The sacrificial system sets forth the meaning of sacrifice and restitution. In the sacrificial system a man comes forward with the gift of the sacrifice which he offers by faith. An offering of restitution, an unblemished offering which typifies Christ, and the charges against Him are dropped because satisfaction is rendered. We have a book in the Bible which illustrates this position, forgive us our debts as we forgive our debtors, or forgive us our debts as we have forgiven or as we have forgiven those who are indebted to us. It is the book Philemon. The book of Philemon gives us a very, very sad episode with a very happy ending. Philemon was a Christian and a friend of Saint Paul’s. His brother was Onesimus, his brother by blood. Onesimus had used up his inheritance or whatever he had and had become a slave and his brother Philemon had bought him to prevent his brother from being a slave to strangers, but he had robbed his own brother, apparently, and had fled to Rome, there he ended up in jail. He met Paul. Paul not only converted him but he, Onesimus, became a blessing to Paul. Paul therefore sends Onesimus to his brother Philemon with the letter we have in the bible to tell him now you have a brother who is doubly your brother, not by blood only but by faith and forgive him. And if he owes you anything for what he stole put it to my account in case he doesn’t repay you. I, Paul tell you I will repay it. But of course you owe something to me for what I’ve done to you and I owe something to Onesimus for the blessing he’s been to me. Forgive us our debts as we forgive our debtors.

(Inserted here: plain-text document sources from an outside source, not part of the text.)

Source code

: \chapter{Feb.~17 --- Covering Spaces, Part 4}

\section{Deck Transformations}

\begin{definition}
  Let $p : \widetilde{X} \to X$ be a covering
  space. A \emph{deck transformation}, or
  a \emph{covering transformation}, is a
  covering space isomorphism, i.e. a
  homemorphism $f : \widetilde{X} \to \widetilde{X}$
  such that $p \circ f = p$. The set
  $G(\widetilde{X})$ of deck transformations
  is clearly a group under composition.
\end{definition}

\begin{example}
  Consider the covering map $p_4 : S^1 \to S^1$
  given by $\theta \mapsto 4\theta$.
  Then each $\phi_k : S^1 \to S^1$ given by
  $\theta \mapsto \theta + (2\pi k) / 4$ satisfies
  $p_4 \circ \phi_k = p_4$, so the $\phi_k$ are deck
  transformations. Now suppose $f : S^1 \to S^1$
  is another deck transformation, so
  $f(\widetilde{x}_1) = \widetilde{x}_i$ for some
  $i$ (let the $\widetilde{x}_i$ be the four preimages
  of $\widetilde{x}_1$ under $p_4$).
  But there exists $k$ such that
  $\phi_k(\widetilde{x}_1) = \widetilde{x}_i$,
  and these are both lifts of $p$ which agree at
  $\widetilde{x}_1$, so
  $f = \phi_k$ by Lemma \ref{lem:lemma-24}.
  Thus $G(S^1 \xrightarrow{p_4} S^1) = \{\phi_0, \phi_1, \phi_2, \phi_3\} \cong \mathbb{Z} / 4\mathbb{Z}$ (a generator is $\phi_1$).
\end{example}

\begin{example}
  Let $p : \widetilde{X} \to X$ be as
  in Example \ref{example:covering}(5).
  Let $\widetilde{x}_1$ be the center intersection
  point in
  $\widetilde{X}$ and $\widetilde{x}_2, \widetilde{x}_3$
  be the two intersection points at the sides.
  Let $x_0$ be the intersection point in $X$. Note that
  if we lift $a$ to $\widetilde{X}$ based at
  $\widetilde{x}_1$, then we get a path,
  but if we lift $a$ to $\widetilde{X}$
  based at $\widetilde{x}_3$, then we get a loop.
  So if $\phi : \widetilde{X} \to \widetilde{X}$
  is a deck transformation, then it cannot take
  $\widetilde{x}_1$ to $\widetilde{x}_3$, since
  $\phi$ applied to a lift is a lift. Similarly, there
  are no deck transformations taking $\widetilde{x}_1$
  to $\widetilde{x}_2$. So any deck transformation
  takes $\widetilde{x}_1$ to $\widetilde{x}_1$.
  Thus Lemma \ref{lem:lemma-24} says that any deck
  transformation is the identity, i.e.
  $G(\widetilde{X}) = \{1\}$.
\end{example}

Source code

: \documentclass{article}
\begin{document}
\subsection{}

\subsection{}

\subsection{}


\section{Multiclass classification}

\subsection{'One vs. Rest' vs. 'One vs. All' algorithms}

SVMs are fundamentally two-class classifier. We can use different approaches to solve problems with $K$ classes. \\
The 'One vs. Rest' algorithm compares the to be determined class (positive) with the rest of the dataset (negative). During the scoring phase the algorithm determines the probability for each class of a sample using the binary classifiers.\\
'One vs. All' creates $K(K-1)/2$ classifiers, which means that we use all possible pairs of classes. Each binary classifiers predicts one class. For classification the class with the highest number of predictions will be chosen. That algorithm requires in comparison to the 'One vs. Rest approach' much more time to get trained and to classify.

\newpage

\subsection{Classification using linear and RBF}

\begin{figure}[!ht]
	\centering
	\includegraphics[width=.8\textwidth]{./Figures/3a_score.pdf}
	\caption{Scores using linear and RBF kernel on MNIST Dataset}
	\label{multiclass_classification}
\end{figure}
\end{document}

What Paul is here telling Philemon is that God in Christ has forgiven us, here we have a situation where sin is involved and restitution needs to be made but in a marvelous way by the grace of God Onesimus has made restitution to me and I certainly have you in my debt so we have a debt here, a three way debt, that can be cancelled. This petition moreover, forgive us our debts as we forgive our debtors, can be linked to the first great petition. Thy kingdom come, thy will be done on earth as it is in heaven. God’s kingdom is the world’s future; it must govern us, not past debts and sins, grudges and hatreds and hostilities. All men who choose the past and karma choose death. The world of debt is the world of karma, of the past but we have been called to be a people of the future, let us pray.

Our Lord and our God we thank Thee for Thy word and its plain speaking. Give us grace to live as the people of freedom, as the people of the future, as heirs of this earth. Bless us to this purpose in Jesus’ name, Amen.

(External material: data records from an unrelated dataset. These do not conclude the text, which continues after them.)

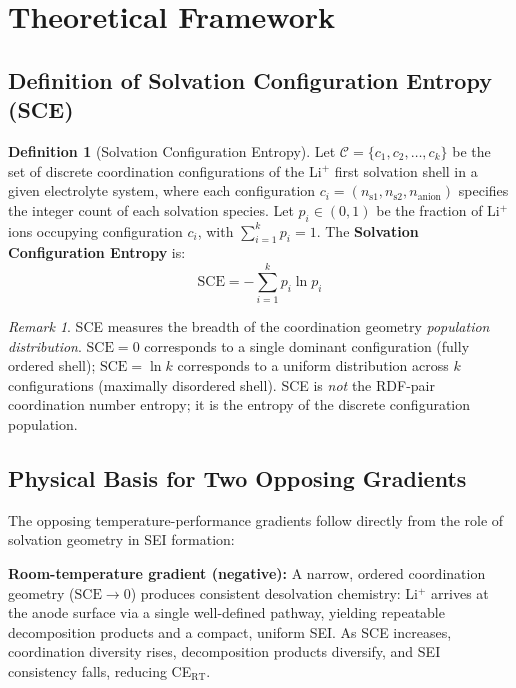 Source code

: \documentclass[11pt]{article}
\theoremstyle{plain}
\theoremstyle{definition}
\newtheorem{definition}{Definition}[section]
\theoremstyle{remark}
\newtheorem{remark}{Remark}[section]
\begin{document}
\section{Theoretical Framework}

\subsection{Definition of Solvation Configuration Entropy (SCE)}

\begin{definition}[Solvation Configuration Entropy]
Let $\mathcal{C} = \{c_1, c_2, \ldots, c_k\}$ be the set of discrete coordination
configurations of the Li$^+$ first solvation shell in a given electrolyte system,
where each configuration $c_i = (n_{\text{s1}}, n_{\text{s2}}, n_{\text{anion}})$
specifies the integer count of each solvation species.  Let $p_i \in (0,1)$ be the
fraction of Li$^+$ ions occupying configuration $c_i$, with $\sum_{i=1}^{k} p_i = 1$.
The \textbf{Solvation Configuration Entropy} is:
\begin{equation}
  \mathrm{SCE} = -\sum_{i=1}^{k} p_i \ln p_i
  \label{eq:SCE_def}
\end{equation}
\end{definition}

\begin{remark}
SCE measures the breadth of the coordination geometry \emph{population
distribution}.  $\mathrm{SCE}=0$ corresponds to a single dominant configuration
(fully ordered shell); $\mathrm{SCE} = \ln k$ corresponds to a uniform
distribution across $k$ configurations (maximally disordered shell).  SCE
is \emph{not} the RDF-pair coordination number entropy; it is the entropy of the
discrete configuration population.
\end{remark}

\subsection{Physical Basis for Two Opposing Gradients}

The opposing temperature-performance gradients follow directly from the role of
solvation geometry in SEI formation:

\medskip\noindent\textbf{Room-temperature gradient (negative):}
A narrow, ordered coordination geometry ($\mathrm{SCE} \to 0$) produces
consistent desolvation chemistry: Li$^+$ arrives at the anode surface via a
single well-defined pathway, yielding repeatable decomposition products and
a compact, uniform SEI.  As SCE increases, coordination diversity rises,
decomposition products diversify, and SEI consistency falls, reducing
CE$_{\mathrm{RT}}$.
\end{document}
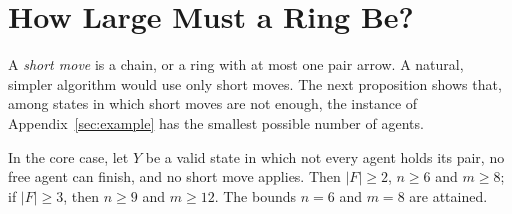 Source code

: \documentclass[runningheads,11pt]{llncs}
\begin{document}
\section{How Large Must a Ring Be?}\label{app:size}

A \emph{short move} is a chain, or a ring with at most one pair arrow. A natural, simpler algorithm would use only short moves. The next proposition shows that, among states in which short moves are not enough, the instance of Appendix~\ref{sec:example} has the smallest possible number of agents.

\begin{proposition}\label{prop:short}
In the core case, let $Y$ be a valid state in which not every agent holds its pair, no free agent can finish, and no short move applies. Then $|F|\ge2$, $n\ge6$ and $m\ge8$; if $|F|\ge3$, then $n\ge9$ and $m\ge12$. The bounds $n=6$ and $m=8$ are attained.
\end{proposition}
\end{document}
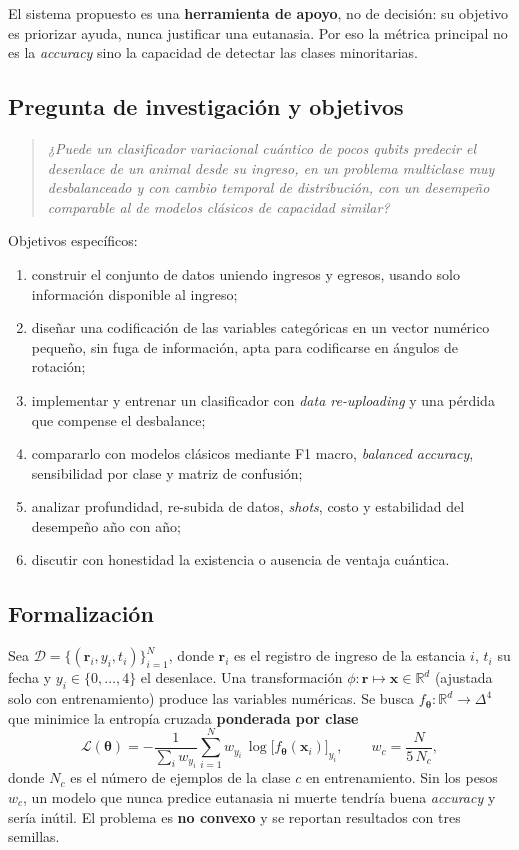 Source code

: \documentclass[11pt,letterpaper]{article}
\newcommand{\R}{\mathbb{R}}
\begin{document}
El sistema propuesto es una \textbf{herramienta de apoyo}, no de decisión: su objetivo es priorizar
ayuda, nunca justificar una eutanasia. Por eso la métrica principal no es la \emph{accuracy} sino la
capacidad de detectar las clases minoritarias.

\subsection{Pregunta de investigación y objetivos}
\begin{quote}
\emph{¿Puede un clasificador variacional cuántico de pocos qubits predecir el desenlace de un animal
desde su ingreso, en un problema multiclase muy desbalanceado y con cambio temporal de distribución,
con un desempeño comparable al de modelos clásicos de capacidad similar?}
\end{quote}
Objetivos específicos:
\begin{enumerate}[label=(\roman*),leftmargin=*]
\item construir el conjunto de datos uniendo ingresos y egresos, usando solo información disponible
al ingreso;
\item diseñar una codificación de las variables categóricas en un vector numérico pequeño, sin fuga de
información, apta para codificarse en ángulos de rotación;
\item implementar y entrenar un clasificador con \emph{data re-uploading} y una pérdida que compense
el desbalance;
\item compararlo con modelos clásicos mediante F1 macro, \emph{balanced accuracy}, sensibilidad por
clase y matriz de confusión;
\item analizar profundidad, re-subida de datos, \emph{shots}, costo y estabilidad del desempeño año
con año;
\item discutir con honestidad la existencia o ausencia de ventaja cuántica.
\end{enumerate}

\subsection{Formalización}
Sea $\mathcal{D}=\{(\bm{r}_i,y_i,t_i)\}_{i=1}^{N}$, donde $\bm{r}_i$ es el registro de ingreso de la
estancia $i$, $t_i$ su fecha y $y_i\in\{0,\dots,4\}$ el desenlace. Una transformación
$\phi:\bm{r}\mapsto\bm{x}\in\R^{d}$ (ajustada solo con entrenamiento) produce las variables numéricas.
Se busca $f_{\bm\theta}:\R^{d}\to\Delta^{4}$ que minimice la entropía cruzada \textbf{ponderada por
clase}
\begin{equation}
\mathcal{L}(\bm\theta)=-\frac{1}{\sum_i w_{y_i}}\sum_{i=1}^{N} w_{y_i}\,\log\big[f_{\bm\theta}(\bm{x}_i)\big]_{y_i},
\qquad w_c=\frac{N}{5\,N_c},
\label{eq:loss}
\end{equation}
donde $N_c$ es el número de ejemplos de la clase $c$ en entrenamiento. Sin los pesos $w_c$, un modelo
que nunca predice eutanasia ni muerte tendría buena \emph{accuracy} y sería inútil. El problema es
\textbf{no convexo} y se reportan resultados con tres semillas.
\end{document}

Are there any questions now? Yes?

[Question Unintelligible]

[Rushdoony] Yes there is a relationship, definitely, between karma and purgatory. You see it’s a very mild form of what reincarnation requires. Yes?

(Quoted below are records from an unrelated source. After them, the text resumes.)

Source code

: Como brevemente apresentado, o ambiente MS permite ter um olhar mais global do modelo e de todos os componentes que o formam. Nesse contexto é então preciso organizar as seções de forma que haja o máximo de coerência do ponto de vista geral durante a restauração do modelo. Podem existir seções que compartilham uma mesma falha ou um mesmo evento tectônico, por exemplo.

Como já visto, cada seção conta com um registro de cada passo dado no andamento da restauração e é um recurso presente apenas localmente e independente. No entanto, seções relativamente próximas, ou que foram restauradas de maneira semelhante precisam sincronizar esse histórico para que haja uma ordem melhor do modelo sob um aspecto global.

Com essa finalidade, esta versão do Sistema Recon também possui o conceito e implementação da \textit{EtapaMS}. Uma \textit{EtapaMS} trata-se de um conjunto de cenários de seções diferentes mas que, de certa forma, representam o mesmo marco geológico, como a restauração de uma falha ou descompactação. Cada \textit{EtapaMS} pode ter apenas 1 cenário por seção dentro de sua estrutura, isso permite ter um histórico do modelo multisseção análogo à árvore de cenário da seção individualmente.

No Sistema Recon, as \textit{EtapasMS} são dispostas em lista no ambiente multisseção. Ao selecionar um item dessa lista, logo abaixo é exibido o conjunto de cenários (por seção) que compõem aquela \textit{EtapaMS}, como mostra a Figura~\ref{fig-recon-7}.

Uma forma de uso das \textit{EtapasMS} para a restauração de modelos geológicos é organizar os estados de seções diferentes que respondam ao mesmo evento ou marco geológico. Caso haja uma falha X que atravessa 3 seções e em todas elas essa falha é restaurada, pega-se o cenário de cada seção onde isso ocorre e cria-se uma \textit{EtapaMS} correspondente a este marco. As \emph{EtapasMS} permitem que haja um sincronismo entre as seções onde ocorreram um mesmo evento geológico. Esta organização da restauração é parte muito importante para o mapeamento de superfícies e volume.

[Question] Where is the principle of debt being allowed for maximum of six years found in scripture?

[Rushdoony] That is in a number of passages, it is limited to six years in several places in the law, let me see if…well the Sabbath law in Leviticus 26 of course and there are a number of passages in Deuteronomy. I have them listed in the Institutes of Biblical Law. Any other questions or comments?

If not that will conclude our meeting. Yes?

[Question Unintelligible]

[Rushdoony] April 8, this is the fifth today so it will be Wednesday of this week. So we should be in prayer for that trial.